(DATASET EXCERPTS begins)

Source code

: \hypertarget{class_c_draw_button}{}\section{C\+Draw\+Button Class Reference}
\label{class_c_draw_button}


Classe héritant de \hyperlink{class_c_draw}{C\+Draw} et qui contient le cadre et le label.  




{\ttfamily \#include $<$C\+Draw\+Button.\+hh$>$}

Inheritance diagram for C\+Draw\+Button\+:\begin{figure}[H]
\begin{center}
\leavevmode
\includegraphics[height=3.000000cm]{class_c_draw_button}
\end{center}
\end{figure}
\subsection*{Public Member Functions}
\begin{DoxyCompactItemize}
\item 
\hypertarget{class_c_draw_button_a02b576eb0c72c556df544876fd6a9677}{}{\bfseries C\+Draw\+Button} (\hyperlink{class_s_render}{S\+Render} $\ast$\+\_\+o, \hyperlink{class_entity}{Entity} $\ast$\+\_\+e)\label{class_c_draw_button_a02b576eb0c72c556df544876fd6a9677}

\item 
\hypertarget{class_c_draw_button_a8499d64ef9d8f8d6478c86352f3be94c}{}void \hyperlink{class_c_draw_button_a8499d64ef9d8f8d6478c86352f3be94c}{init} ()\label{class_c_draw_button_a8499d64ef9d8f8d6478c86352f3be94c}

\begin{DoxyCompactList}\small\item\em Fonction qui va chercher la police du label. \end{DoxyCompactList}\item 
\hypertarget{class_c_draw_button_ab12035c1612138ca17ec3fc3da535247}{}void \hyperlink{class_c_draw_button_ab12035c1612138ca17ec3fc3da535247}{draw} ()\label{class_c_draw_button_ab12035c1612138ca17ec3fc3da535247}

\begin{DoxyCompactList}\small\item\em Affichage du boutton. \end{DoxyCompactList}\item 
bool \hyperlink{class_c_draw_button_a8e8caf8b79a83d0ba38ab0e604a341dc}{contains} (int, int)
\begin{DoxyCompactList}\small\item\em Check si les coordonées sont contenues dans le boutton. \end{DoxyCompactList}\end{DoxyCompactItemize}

(DATASET EXCERPTS ends)

→ **EXERCISE GOAL**:
Could you retype every record above exactly as it appears?

→ **REPLY TO THE EXERCISE**:
Source code

: \hypertarget{class_c_draw_button}{}\section{C\+Draw\+Button Class Reference}
\label{class_c_draw_button}


Classe héritant de \hyperlink{class_c_draw}{C\+Draw} et qui contient le cadre et le label.  




{\ttfamily \#include $<$C\+Draw\+Button.\+hh$>$}

Inheritance diagram for C\+Draw\+Button\+:\begin{figure}[H]
\begin{center}
\leavevmode
\includegraphics[height=3.000000cm]{class_c_draw_button}
\end{center}
\end{figure}
\subsection*{Public Member Functions}
\begin{DoxyCompactItemize}
\item 
\hypertarget{class_c_draw_button_a02b576eb0c72c556df544876fd6a9677}{}{\bfseries C\+Draw\+Button} (\hyperlink{class_s_render}{S\+Render} $\ast$\+\_\+o, \hyperlink{class_entity}{Entity} $\ast$\+\_\+e)\label{class_c_draw_button_a02b576eb0c72c556df544876fd6a9677}

\item 
\hypertarget{class_c_draw_button_a8499d64ef9d8f8d6478c86352f3be94c}{}void \hyperlink{class_c_draw_button_a8499d64ef9d8f8d6478c86352f3be94c}{init} ()\label{class_c_draw_button_a8499d64ef9d8f8d6478c86352f3be94c}

\begin{DoxyCompactList}\small\item\em Fonction qui va chercher la police du label. \end{DoxyCompactList}\item 
\hypertarget{class_c_draw_button_ab12035c1612138ca17ec3fc3da535247}{}void \hyperlink{class_c_draw_button_ab12035c1612138ca17ec3fc3da535247}{draw} ()\label{class_c_draw_button_ab12035c1612138ca17ec3fc3da535247}

\begin{DoxyCompactList}\small\item\em Affichage du boutton. \end{DoxyCompactList}\item 
bool \hyperlink{class_c_draw_button_a8e8caf8b79a83d0ba38ab0e604a341dc}{contains} (int, int)
\begin{DoxyCompactList}\small\item\em Check si les coordonées sont contenues dans le boutton. \end{DoxyCompactList}\end{DoxyCompactItemize}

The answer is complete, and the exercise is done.